*** Data shown ***

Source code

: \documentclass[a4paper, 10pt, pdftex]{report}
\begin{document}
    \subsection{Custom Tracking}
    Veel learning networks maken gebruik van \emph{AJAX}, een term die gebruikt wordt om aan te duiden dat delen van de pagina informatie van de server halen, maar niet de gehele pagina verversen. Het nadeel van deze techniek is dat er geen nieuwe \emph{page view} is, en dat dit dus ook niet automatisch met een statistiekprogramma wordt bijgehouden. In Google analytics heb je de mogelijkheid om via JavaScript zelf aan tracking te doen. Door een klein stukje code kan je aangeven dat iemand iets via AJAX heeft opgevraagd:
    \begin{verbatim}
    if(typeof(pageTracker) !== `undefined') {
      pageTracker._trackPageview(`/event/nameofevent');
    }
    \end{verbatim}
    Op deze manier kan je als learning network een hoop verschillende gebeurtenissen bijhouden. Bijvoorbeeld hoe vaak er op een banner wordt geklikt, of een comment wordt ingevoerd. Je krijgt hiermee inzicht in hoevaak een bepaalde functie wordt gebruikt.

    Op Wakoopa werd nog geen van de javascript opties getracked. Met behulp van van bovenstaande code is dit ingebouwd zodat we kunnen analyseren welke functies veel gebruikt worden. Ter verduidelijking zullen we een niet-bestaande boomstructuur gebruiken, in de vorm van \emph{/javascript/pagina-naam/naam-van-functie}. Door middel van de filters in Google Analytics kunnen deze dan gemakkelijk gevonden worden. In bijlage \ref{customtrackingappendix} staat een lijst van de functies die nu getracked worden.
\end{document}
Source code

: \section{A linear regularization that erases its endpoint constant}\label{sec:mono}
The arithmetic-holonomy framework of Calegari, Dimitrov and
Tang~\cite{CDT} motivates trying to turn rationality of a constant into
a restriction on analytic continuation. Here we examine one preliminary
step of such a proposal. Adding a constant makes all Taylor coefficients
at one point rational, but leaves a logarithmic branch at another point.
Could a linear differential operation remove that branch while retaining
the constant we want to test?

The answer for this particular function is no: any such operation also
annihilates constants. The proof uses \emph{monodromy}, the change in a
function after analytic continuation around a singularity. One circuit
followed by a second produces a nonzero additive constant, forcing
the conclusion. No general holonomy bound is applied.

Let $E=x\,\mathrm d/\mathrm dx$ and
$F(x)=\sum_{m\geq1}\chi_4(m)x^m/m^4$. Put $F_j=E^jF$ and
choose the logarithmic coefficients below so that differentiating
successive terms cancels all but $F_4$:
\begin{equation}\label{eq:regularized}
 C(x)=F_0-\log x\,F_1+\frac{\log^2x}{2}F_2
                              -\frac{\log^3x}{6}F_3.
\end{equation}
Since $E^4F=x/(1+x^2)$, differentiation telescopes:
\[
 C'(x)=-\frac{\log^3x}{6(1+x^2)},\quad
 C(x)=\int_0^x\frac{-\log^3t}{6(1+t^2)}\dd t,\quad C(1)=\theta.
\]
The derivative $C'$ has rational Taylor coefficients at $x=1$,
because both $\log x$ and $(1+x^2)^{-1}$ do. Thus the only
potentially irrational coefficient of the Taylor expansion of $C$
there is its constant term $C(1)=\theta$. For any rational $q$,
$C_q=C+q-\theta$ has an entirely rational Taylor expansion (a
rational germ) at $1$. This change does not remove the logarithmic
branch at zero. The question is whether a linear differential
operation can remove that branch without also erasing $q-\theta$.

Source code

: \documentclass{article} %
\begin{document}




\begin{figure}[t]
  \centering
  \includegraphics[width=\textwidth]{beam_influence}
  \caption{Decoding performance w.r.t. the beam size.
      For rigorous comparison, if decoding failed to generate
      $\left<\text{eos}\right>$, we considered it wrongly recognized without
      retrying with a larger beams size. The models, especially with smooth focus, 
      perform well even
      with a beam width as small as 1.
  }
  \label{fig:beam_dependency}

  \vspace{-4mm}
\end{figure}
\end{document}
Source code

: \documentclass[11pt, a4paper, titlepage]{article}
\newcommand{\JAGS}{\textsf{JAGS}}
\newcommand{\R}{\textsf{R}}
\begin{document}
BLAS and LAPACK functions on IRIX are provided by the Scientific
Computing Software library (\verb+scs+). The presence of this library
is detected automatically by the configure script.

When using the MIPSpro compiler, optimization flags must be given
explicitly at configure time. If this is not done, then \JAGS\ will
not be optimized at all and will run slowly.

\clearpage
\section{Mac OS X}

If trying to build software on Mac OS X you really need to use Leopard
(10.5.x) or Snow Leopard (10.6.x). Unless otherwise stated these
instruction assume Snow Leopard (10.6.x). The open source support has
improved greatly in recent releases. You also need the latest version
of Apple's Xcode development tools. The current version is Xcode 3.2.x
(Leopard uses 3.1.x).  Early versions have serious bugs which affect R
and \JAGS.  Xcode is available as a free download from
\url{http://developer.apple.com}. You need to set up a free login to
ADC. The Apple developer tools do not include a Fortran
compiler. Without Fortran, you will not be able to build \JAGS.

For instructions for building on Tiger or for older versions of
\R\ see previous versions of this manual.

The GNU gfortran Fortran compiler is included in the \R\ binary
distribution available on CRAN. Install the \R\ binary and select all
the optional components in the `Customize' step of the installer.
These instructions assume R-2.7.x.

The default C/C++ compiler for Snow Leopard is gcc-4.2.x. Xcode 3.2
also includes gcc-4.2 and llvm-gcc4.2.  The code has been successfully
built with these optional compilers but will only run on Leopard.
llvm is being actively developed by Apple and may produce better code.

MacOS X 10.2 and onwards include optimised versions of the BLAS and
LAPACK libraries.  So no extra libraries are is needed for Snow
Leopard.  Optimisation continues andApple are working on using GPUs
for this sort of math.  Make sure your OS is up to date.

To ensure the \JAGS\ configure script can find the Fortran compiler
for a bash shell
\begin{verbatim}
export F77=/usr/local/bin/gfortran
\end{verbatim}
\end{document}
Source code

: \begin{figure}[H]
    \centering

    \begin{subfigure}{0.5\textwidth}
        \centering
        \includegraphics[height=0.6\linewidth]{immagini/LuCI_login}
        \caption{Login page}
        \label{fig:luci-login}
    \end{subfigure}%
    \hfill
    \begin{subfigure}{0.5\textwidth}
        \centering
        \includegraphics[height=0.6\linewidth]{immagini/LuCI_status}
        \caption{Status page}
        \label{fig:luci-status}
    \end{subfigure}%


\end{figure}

*** End of Data shown ***

◆ **What to work on**:
The line containing "Op deze manier" marks the end. Please print exactly every line from the top of the data to it, both included, and nothing more.

◆ **Answer to this exercise**:
Source code

: \documentclass[a4paper, 10pt, pdftex]{report}
\begin{document}
    \subsection{Custom Tracking}
    Veel learning networks maken gebruik van \emph{AJAX}, een term die gebruikt wordt om aan te duiden dat delen van de pagina informatie van de server halen, maar niet de gehele pagina verversen. Het nadeel van deze techniek is dat er geen nieuwe \emph{page view} is, en dat dit dus ook niet automatisch met een statistiekprogramma wordt bijgehouden. In Google analytics heb je de mogelijkheid om via JavaScript zelf aan tracking te doen. Door een klein stukje code kan je aangeven dat iemand iets via AJAX heeft opgevraagd:
    \begin{verbatim}
    if(typeof(pageTracker) !== `undefined') {
      pageTracker._trackPageview(`/event/nameofevent');
    }
    \end{verbatim}
    Op deze manier kan je als learning network een hoop verschillende gebeurtenissen bijhouden. Bijvoorbeeld hoe vaak er op een banner wordt geklikt, of een comment wordt ingevoerd. Je krijgt hiermee inzicht in hoevaak een bepaalde functie wordt gebruikt.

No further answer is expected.